→ **Task requirements**
Whenever a line in the entries includes the word "Call", copy that line out.

(Rendered images with source text)
* * *

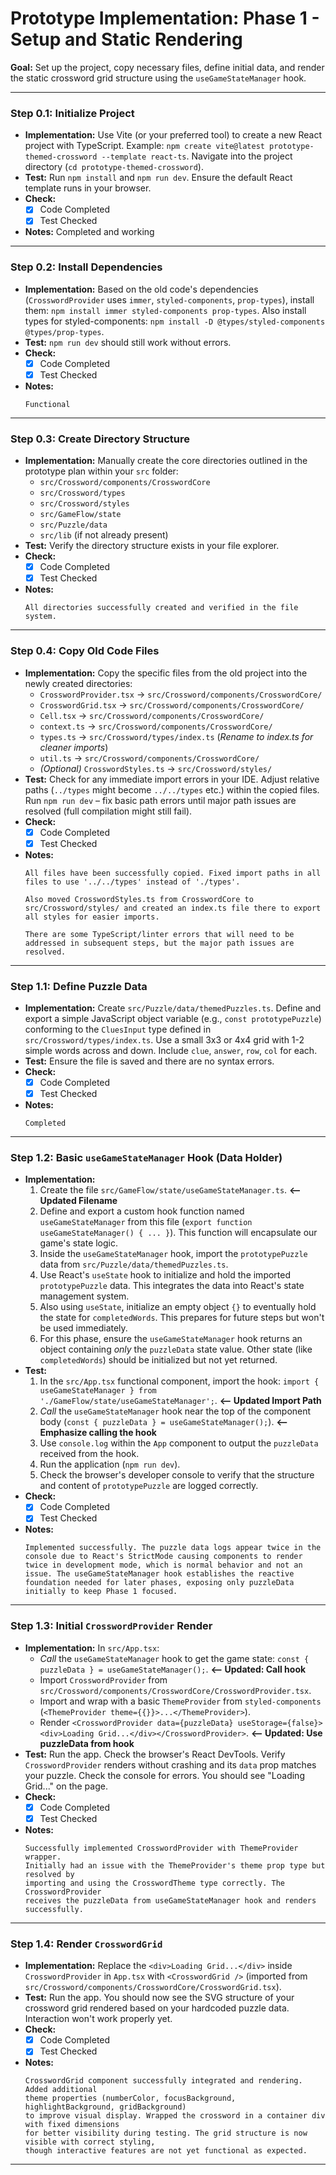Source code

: # Prototype Implementation: Phase 1 - Setup and Static Rendering

**Goal:** Set up the project, copy necessary files, define initial data, and render the static crossword grid structure using the `useGameStateManager` hook.

---

### Step 0.1: Initialize Project

*   **Implementation:** Use Vite (or your preferred tool) to create a new React project with TypeScript. Example: `npm create vite@latest prototype-themed-crossword --template react-ts`. Navigate into the project directory (`cd prototype-themed-crossword`).
*   **Test:** Run `npm install` and `npm run dev`. Ensure the default React template runs in your browser.
*   **Check:**
    *   [x] Code Completed
    *   [x] Test Checked
*   **Notes:**
    Completed and working
---

### Step 0.2: Install Dependencies

*   **Implementation:** Based on the old code's dependencies (`CrosswordProvider` uses `immer`, `styled-components`, `prop-types`), install them: `npm install immer styled-components prop-types`. Also install types for styled-components: `npm install -D @types/styled-components @types/prop-types`.
*   **Test:** `npm run dev` should still work without errors.
*   **Check:**
    *   [x] Code Completed
    *   [x] Test Checked
*   **Notes:**
    ```
    Functional
    ```

---

### Step 0.3: Create Directory Structure

*   **Implementation:** Manually create the core directories outlined in the prototype plan within your `src` folder:
    *   `src/Crossword/components/CrosswordCore`
    *   `src/Crossword/types`
    *   `src/Crossword/styles`
    *   `src/GameFlow/state`
    *   `src/Puzzle/data`
    *   `src/lib` (if not already present)
*   **Test:** Verify the directory structure exists in your file explorer.
*   **Check:**
    *   [x] Code Completed
    *   [x] Test Checked
*   **Notes:**
    ```
    All directories successfully created and verified in the file system.
    ```

---

### Step 0.4: Copy Old Code Files

*   **Implementation:** Copy the specific files from the old project into the newly created directories:
    *   `CrosswordProvider.tsx` -> `src/Crossword/components/CrosswordCore/`
    *   `CrosswordGrid.tsx` -> `src/Crossword/components/CrosswordCore/`
    *   `Cell.tsx` -> `src/Crossword/components/CrosswordCore/`
    *   `context.ts` -> `src/Crossword/components/CrosswordCore/`
    *   `types.ts` -> `src/Crossword/types/index.ts` (*Rename to index.ts for cleaner imports*)
    *   `util.ts` -> `src/Crossword/components/CrosswordCore/`
    *   *(Optional)* `CrosswordStyles.ts` -> `src/Crossword/styles/`
*   **Test:** Check for any immediate import errors in your IDE. Adjust relative paths (`../types` might become `../../types` etc.) within the copied files. Run `npm run dev` – fix basic path errors until major path issues are resolved (full compilation might still fail).
*   **Check:**
    *   [x] Code Completed
    *   [x] Test Checked
*   **Notes:**
    ```
    All files have been successfully copied. Fixed import paths in all files to use '../../types' instead of './types'.

    Also moved CrosswordStyles.ts from CrosswordCore to src/Crossword/styles/ and created an index.ts file there to export all styles for easier imports.

    There are some TypeScript/linter errors that will need to be addressed in subsequent steps, but the major path issues are resolved.
    ```

---

### Step 1.1: Define Puzzle Data

*   **Implementation:** Create `src/Puzzle/data/themedPuzzles.ts`. Define and export a simple JavaScript object variable (e.g., `const prototypePuzzle`) conforming to the `CluesInput` type defined in `src/Crossword/types/index.ts`. Use a small 3x3 or 4x4 grid with 1-2 simple words across and down. Include `clue`, `answer`, `row`, `col` for each.
*   **Test:** Ensure the file is saved and there are no syntax errors.
*   **Check:**
    *   [x] Code Completed
    *   [x] Test Checked
*   **Notes:**
    ```
    Completed
    ```

---

### Step 1.2: Basic `useGameStateManager` Hook (Data Holder)

*   **Implementation:**
    1.  Create the file `src/GameFlow/state/useGameStateManager.ts`. **<-- Updated Filename**
    2.  Define and export a custom hook function named `useGameStateManager` from this file (`export function useGameStateManager() { ... }`). This function will encapsulate our game's state logic.
    3.  Inside the `useGameStateManager` hook, import the `prototypePuzzle` data from `src/Puzzle/data/themedPuzzles.ts`.
    4.  Use React's `useState` hook to initialize and hold the imported `prototypePuzzle` data. This integrates the data into React's state management system.
    5.  Also using `useState`, initialize an empty object `{}` to eventually hold the state for `completedWords`. This prepares for future steps but won't be used immediately.
    6.  For this phase, ensure the `useGameStateManager` hook returns an object containing *only* the `puzzleData` state value. Other state (like `completedWords`) should be initialized but not yet returned.
*   **Test:**
    1.  In the `src/App.tsx` functional component, import the hook: `import { useGameStateManager } from './GameFlow/state/useGameStateManager';`. **<-- Updated Import Path**
    2.  *Call* the `useGameStateManager` hook near the top of the component body (`const { puzzleData } = useGameStateManager();`). **<-- Emphasize calling the hook**
    3.  Use `console.log` within the `App` component to output the `puzzleData` received from the hook.
    4.  Run the application (`npm run dev`).
    5.  Check the browser's developer console to verify that the structure and content of `prototypePuzzle` are logged correctly.
*   **Check:**
    *   [x] Code Completed
    *   [x] Test Checked
*   **Notes:**
    ```
    Implemented successfully. The puzzle data logs appear twice in the console due to React's StrictMode causing components to render twice in development mode, which is normal behavior and not an issue. The useGameStateManager hook establishes the reactive foundation needed for later phases, exposing only puzzleData initially to keep Phase 1 focused.
    ```

---

### Step 1.3: Initial `CrosswordProvider` Render

*   **Implementation:** In `src/App.tsx`:
    *   *Call* the `useGameStateManager` hook to get the game state: `const { puzzleData } = useGameStateManager();`. **<-- Updated: Call hook**
    *   Import `CrosswordProvider` from `src/Crossword/components/CrosswordCore/CrosswordProvider.tsx`.
    *   Import and wrap with a basic `ThemeProvider` from `styled-components` (`<ThemeProvider theme={{}}>...</ThemeProvider>`).
    *   Render `<CrosswordProvider data={puzzleData} useStorage={false}><div>Loading Grid...</div></CrosswordProvider>`. **<-- Updated: Use puzzleData from hook**
*   **Test:** Run the app. Check the browser's React DevTools. Verify `CrosswordProvider` renders without crashing and its `data` prop matches your puzzle. Check the console for errors. You should see "Loading Grid..." on the page.
*   **Check:**
    *   [x] Code Completed
    *   [x] Test Checked
*   **Notes:**
    ```
    Successfully implemented CrosswordProvider with ThemeProvider wrapper. 
    Initially had an issue with the ThemeProvider's theme prop type but resolved by
    importing and using the CrosswordTheme type correctly. The CrosswordProvider 
    receives the puzzleData from useGameStateManager hook and renders successfully.
    ```

---

### Step 1.4: Render `CrosswordGrid`

*   **Implementation:** Replace the `<div>Loading Grid...</div>` inside `CrosswordProvider` in `App.tsx` with `<CrosswordGrid />` (imported from `src/Crossword/components/CrosswordCore/CrosswordGrid.tsx`).
*   **Test:** Run the app. You should now see the SVG structure of your crossword grid rendered based on your hardcoded puzzle data. Interaction won't work properly yet.
*   **Check:**
    *   [x] Code Completed
    *   [x] Test Checked
*   **Notes:**
    ```
    CrosswordGrid component successfully integrated and rendering. Added additional
    theme properties (numberColor, focusBackground, highlightBackground, gridBackground)
    to improve visual display. Wrapped the crossword in a container div with fixed dimensions
    for better visibility during testing. The grid structure is now visible with correct styling,
    though interactive features are not yet functional as expected.
    ```

---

* * *

→ **Answer**
    2.  *Call* the `useGameStateManager` hook near the top of the component body (`const { puzzleData } = useGameStateManager();`). **<-- Emphasize calling the hook**
    *   *Call* the `useGameStateManager` hook to get the game state: `const { puzzleData } = useGameStateManager();`. **<-- Updated: Call hook**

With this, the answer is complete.